The Mobile OS Upgrade Over-Promise

googleio2011.gifWhile reading the news about the handset unity initiative at Google I/O, I thought back to what I wrote last January…

"I am questioning why consumers have come to expect upgrades. I can understand the expectation of updates for bug fixes but why do consumers presume there will be upgrades for significant OS updates? I think this has come about due to Apple upgrading iPhones and due to Google rapidly creating new versions of Android. In the case of Apple, this can only go on for so long; we can already see that older iPhones are already enshewing newer features (such as multi-tasking). There must come a time when old devices won’t be able to be upgraded. In the case of Google, there will be less frequent OS updates and those that occur will be mainly for new form factors. Both Google and Apple are in their early years and it’s only a matter of time before they succumb to ‘legacy drag’ that prevents phones from being upgraded." 

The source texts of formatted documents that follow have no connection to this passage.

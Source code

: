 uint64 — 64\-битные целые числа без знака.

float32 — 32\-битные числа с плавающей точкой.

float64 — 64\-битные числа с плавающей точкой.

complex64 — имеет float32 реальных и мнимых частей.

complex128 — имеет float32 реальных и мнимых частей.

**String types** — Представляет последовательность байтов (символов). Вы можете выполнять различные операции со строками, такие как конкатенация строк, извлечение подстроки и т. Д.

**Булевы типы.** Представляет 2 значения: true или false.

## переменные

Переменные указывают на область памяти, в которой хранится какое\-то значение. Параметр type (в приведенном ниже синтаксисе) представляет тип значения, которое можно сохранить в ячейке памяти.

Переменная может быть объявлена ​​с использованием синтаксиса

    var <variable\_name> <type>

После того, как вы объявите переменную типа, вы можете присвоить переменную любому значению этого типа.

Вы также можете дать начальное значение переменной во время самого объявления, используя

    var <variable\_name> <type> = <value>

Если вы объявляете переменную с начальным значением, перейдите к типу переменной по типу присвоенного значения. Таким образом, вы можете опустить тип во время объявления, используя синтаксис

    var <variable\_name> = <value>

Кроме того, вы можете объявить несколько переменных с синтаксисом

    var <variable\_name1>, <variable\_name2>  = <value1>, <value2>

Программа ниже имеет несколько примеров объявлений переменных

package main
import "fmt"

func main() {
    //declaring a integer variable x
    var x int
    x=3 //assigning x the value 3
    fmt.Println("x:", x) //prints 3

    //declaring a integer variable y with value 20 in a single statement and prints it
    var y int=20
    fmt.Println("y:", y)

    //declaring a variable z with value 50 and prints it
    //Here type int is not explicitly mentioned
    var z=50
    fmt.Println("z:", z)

If you want to read further, I also wrote about the difficulties (Sony Ericsson had) re-building and shipping new versions for older devices. 

Google and partners are now looking for solutions to the problem or at least ways for partners to promise a level of service that defines how long people have to wait.

People might say that it’s only an Android problem. However, iOS also has upgrade problems. Only yesterday my wife tried to upgrade her iPhone and it went wrong and ended up in recovery mode. I tried what I could (with 3rd party tools) to reset the recovery mode but it was in a state that insisted on a full restore wiping out all the media on the phone. Even the restore wouldn’t work (strange error) on her PC so I ended up having to do it on another machine. Needless to say, she wasn’t very happy with ‘Apple losing her photos’. Yes, she should have backed things up – but who does? And why didn’t the upgrade initially suggest backing up the phone? 

I am increasing believing the real solution is to abandon major upgrades and only provide bug fixes. If a person buys a phone, maybe that’s what they should get for the life of the phone. Prior to iPhone and Android, it was mostly done this way. This would free up human effort to work on new rather than old software and prevent considerable consumer anguish. Consumers currently have expectations that aren’t viable. Maybe the real challenge is how to reverse those expectations?